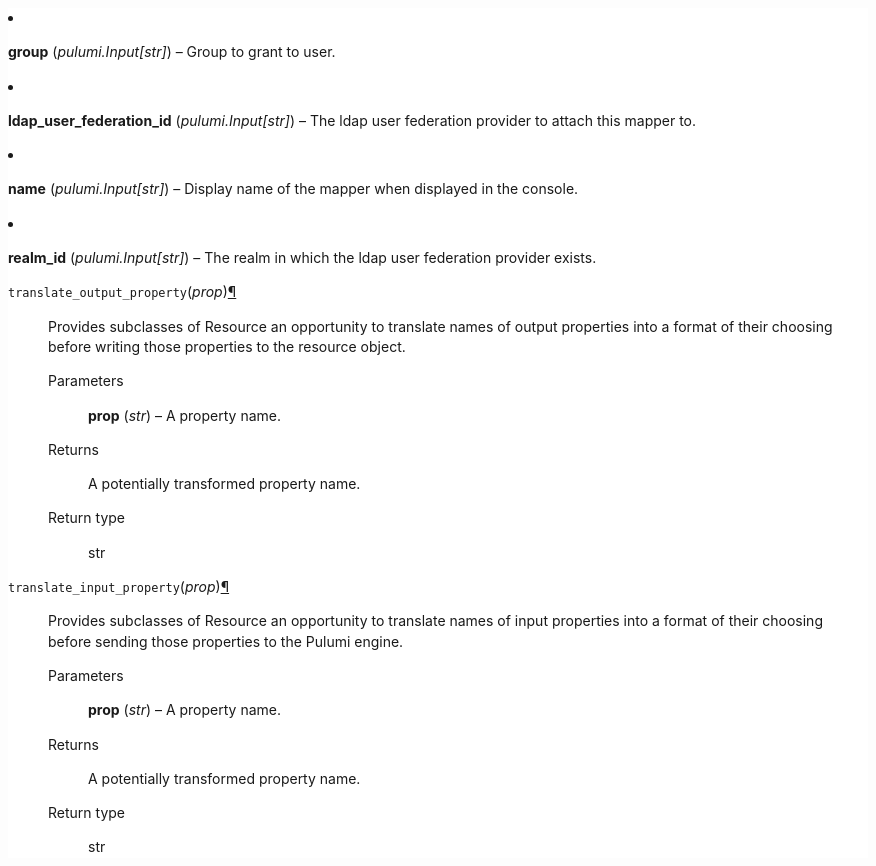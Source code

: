 <li><p><strong>group</strong> (<em>pulumi.Input</em><em>[</em><em>str</em><em>]</em>) – Group to grant to user.</p></li>
<li><p><strong>ldap_user_federation_id</strong> (<em>pulumi.Input</em><em>[</em><em>str</em><em>]</em>) – The ldap user federation provider to attach this mapper to.</p></li>
<li><p><strong>name</strong> (<em>pulumi.Input</em><em>[</em><em>str</em><em>]</em>) – Display name of the mapper when displayed in the console.</p></li>
<li><p><strong>realm_id</strong> (<em>pulumi.Input</em><em>[</em><em>str</em><em>]</em>) – The realm in which the ldap user federation provider exists.</p></li>
</ul>
</dd>
</dl>
</dd></dl>

<dl class="py method">
<dt id="pulumi_keycloak.ldap.HardcodedGroupMapper.translate_output_property">
<code class="sig-name descname">translate_output_property</code><span class="sig-paren">(</span><em class="sig-param"><span class="n">prop</span></em><span class="sig-paren">)</span><a class="headerlink" href="#pulumi_keycloak.ldap.HardcodedGroupMapper.translate_output_property" title="Permalink to this definition">¶</a></dt>
<dd><p>Provides subclasses of Resource an opportunity to translate names of output properties
into a format of their choosing before writing those properties to the resource object.</p>
<dl class="field-list simple">
<dt class="field-odd">Parameters</dt>
<dd class="field-odd"><p><strong>prop</strong> (<em>str</em>) – A property name.</p>
</dd>
<dt class="field-even">Returns</dt>
<dd class="field-even"><p>A potentially transformed property name.</p>
</dd>
<dt class="field-odd">Return type</dt>
<dd class="field-odd"><p>str</p>
</dd>
</dl>
</dd></dl>

<dl class="py method">
<dt id="pulumi_keycloak.ldap.HardcodedGroupMapper.translate_input_property">
<code class="sig-name descname">translate_input_property</code><span class="sig-paren">(</span><em class="sig-param"><span class="n">prop</span></em><span class="sig-paren">)</span><a class="headerlink" href="#pulumi_keycloak.ldap.HardcodedGroupMapper.translate_input_property" title="Permalink to this definition">¶</a></dt>
<dd><p>Provides subclasses of Resource an opportunity to translate names of input properties into
a format of their choosing before sending those properties to the Pulumi engine.</p>
<dl class="field-list simple">
<dt class="field-odd">Parameters</dt>
<dd class="field-odd"><p><strong>prop</strong> (<em>str</em>) – A property name.</p>
</dd>
<dt class="field-even">Returns</dt>
<dd class="field-even"><p>A potentially transformed property name.</p>
</dd>
<dt class="field-odd">Return type</dt>
<dd class="field-odd"><p>str</p>
</dd>
</dl>
</dd></dl>
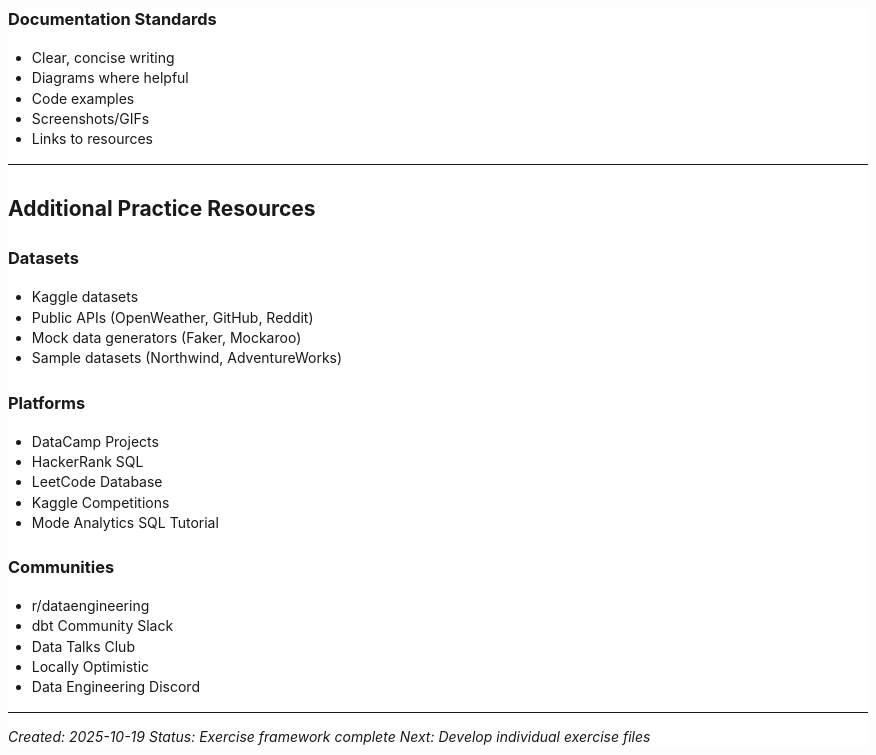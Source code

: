 ### Documentation Standards
- Clear, concise writing
- Diagrams where helpful
- Code examples
- Screenshots/GIFs
- Links to resources

---

## Additional Practice Resources

### Datasets
- Kaggle datasets
- Public APIs (OpenWeather, GitHub, Reddit)
- Mock data generators (Faker, Mockaroo)
- Sample datasets (Northwind, AdventureWorks)

### Platforms
- DataCamp Projects
- HackerRank SQL
- LeetCode Database
- Kaggle Competitions
- Mode Analytics SQL Tutorial

### Communities
- r/dataengineering
- dbt Community Slack
- Data Talks Club
- Locally Optimistic
- Data Engineering Discord

---

*Created: 2025-10-19*
*Status: Exercise framework complete*
*Next: Develop individual exercise files*
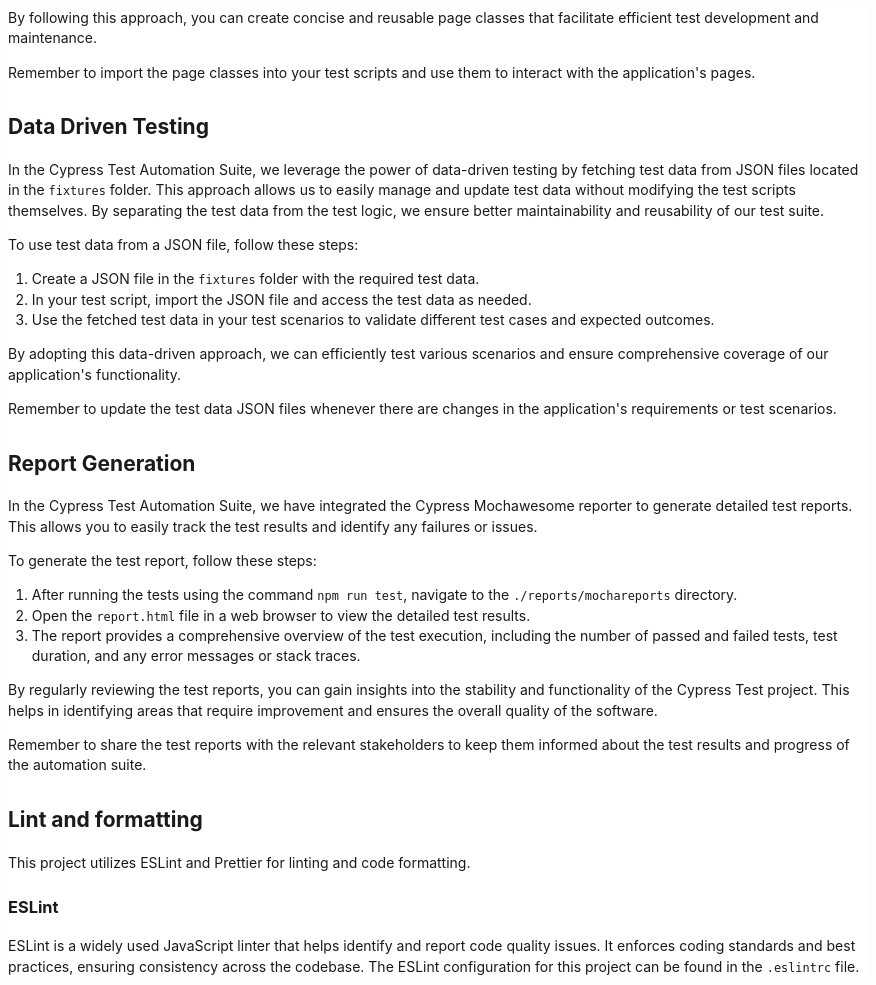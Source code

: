 By following this approach, you can create concise and reusable page classes that facilitate efficient test development and maintenance.

Remember to import the page classes into your test scripts and use them to interact with the application's pages.


## Data Driven Testing

In the Cypress Test Automation Suite, we leverage the power of data-driven testing by fetching test data from JSON files located in the `fixtures` folder. This approach allows us to easily manage and update test data without modifying the test scripts themselves. By separating the test data from the test logic, we ensure better maintainability and reusability of our test suite.

To use test data from a JSON file, follow these steps:
1. Create a JSON file in the `fixtures` folder with the required test data.
2. In your test script, import the JSON file and access the test data as needed.
3. Use the fetched test data in your test scenarios to validate different test cases and expected outcomes.

By adopting this data-driven approach, we can efficiently test various scenarios and ensure comprehensive coverage of our application's functionality.

Remember to update the test data JSON files whenever there are changes in the application's requirements or test scenarios.

## Report Generation
In the Cypress Test Automation Suite, we have integrated the Cypress Mochawesome reporter to generate detailed test reports. This allows you to easily track the test results and identify any failures or issues.

To generate the test report, follow these steps:
1. After running the tests using the command `npm run test`, navigate to the `./reports/mochareports` directory.
2. Open the `report.html` file in a web browser to view the detailed test results.
3. The report provides a comprehensive overview of the test execution, including the number of passed and failed tests, test duration, and any error messages or stack traces.

By regularly reviewing the test reports, you can gain insights into the stability and functionality of the Cypress Test project. This helps in identifying areas that require improvement and ensures the overall quality of the software.

Remember to share the test reports with the relevant stakeholders to keep them informed about the test results and progress of the automation suite.

## Lint and formatting

This project utilizes ESLint and Prettier for linting and code formatting.

### ESLint

ESLint is a widely used JavaScript linter that helps identify and report code quality issues. It enforces coding standards and best practices, ensuring consistency across the codebase. The ESLint configuration for this project can be found in the `.eslintrc` file.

> BRIEF: How many lines of the material above contain the word "detailed"? Give only the number.

> SOLVED PROBLEM: 2